I would greatly welcome commentary by Ms Brown, author of the leading current biography of Darwin. However, the advertising here is misleading: the "Look Inside" teaser is for the Cambridge U edition, the editor of which is Jim Endersby. This Penguin edition has only an introduction by Mr Bynum, with no mention of Ms Brown.

Concerning the publisher's puff: Coming out in November 1859, the Origin was directed to the scientific community of the 1860s, not the general public, though the latter had ready access through circulating libraries of the day. Darwin did not set out to challenge 'Divine Providence,' but rather to present evidence for his theory of Natural Selection.
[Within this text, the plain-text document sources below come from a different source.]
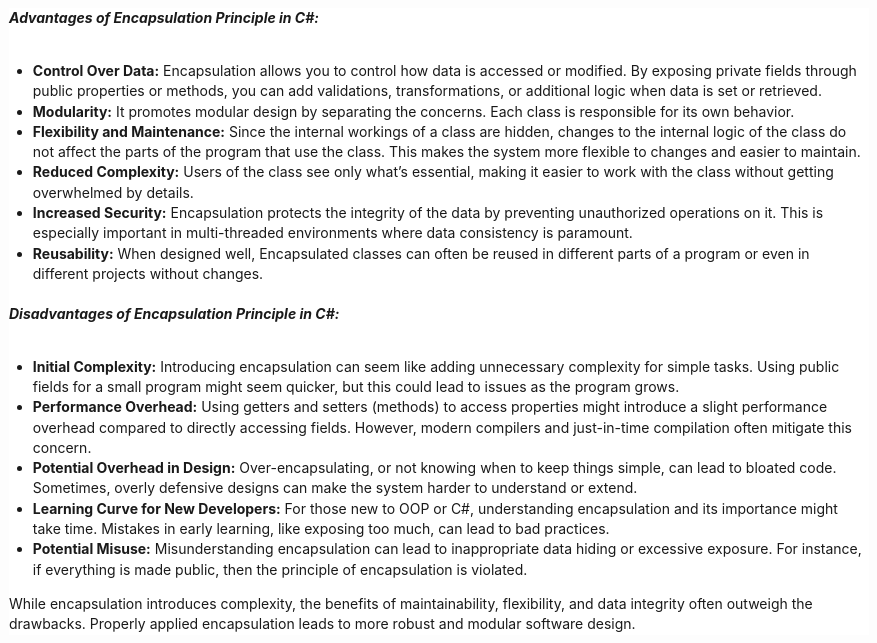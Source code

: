 ###### **Advantages of Encapsulation Principle in C#:**

- **Control Over Data:** Encapsulation allows you to control how data is accessed or modified. By exposing private fields through public properties or methods, you can add validations, transformations, or additional logic when data is set or retrieved.
- **Modularity:** It promotes modular design by separating the concerns. Each class is responsible for its own behavior.
- **Flexibility and Maintenance:** Since the internal workings of a class are hidden, changes to the internal logic of the class do not affect the parts of the program that use the class. This makes the system more flexible to changes and easier to maintain.
- **Reduced Complexity:** Users of the class see only what’s essential, making it easier to work with the class without getting overwhelmed by details.
- **Increased Security:** Encapsulation protects the integrity of the data by preventing unauthorized operations on it. This is especially important in multi-threaded environments where data consistency is paramount.
- **Reusability:** When designed well, Encapsulated classes can often be reused in different parts of a program or even in different projects without changes.

###### **Disadvantages of Encapsulation Principle in C#:**

- **Initial Complexity:** Introducing encapsulation can seem like adding unnecessary complexity for simple tasks. Using public fields for a small program might seem quicker, but this could lead to issues as the program grows.
- **Performance Overhead:** Using getters and setters (methods) to access properties might introduce a slight performance overhead compared to directly accessing fields. However, modern compilers and just-in-time compilation often mitigate this concern.
- **Potential Overhead in Design:** Over-encapsulating, or not knowing when to keep things simple, can lead to bloated code. Sometimes, overly defensive designs can make the system harder to understand or extend.
- **Learning Curve for New Developers:** For those new to OOP or C#, understanding encapsulation and its importance might take time. Mistakes in early learning, like exposing too much, can lead to bad practices.
- **Potential Misuse:** Misunderstanding encapsulation can lead to inappropriate data hiding or excessive exposure. For instance, if everything is made public, then the principle of encapsulation is violated.

While encapsulation introduces complexity, the benefits of maintainability, flexibility, and data integrity often outweigh the drawbacks. Properly applied encapsulation leads to more robust and modular software design.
He certainly did not write about "Ecology" of plants and animals: the word Ecology was not invented until 1879. I hope the publisher has not gleaned these bits from Mr Bynum's commentary, which would raise serious doubt about its value for the general reader.

In general, the best recommendation remains the paperback Harvard University Press facsimile of the first edition, newly reprinted for the 150th and 200th anniversaries. The illustrated facsimile also receives good reviews.
Amazon will want to correct the misleading advertising.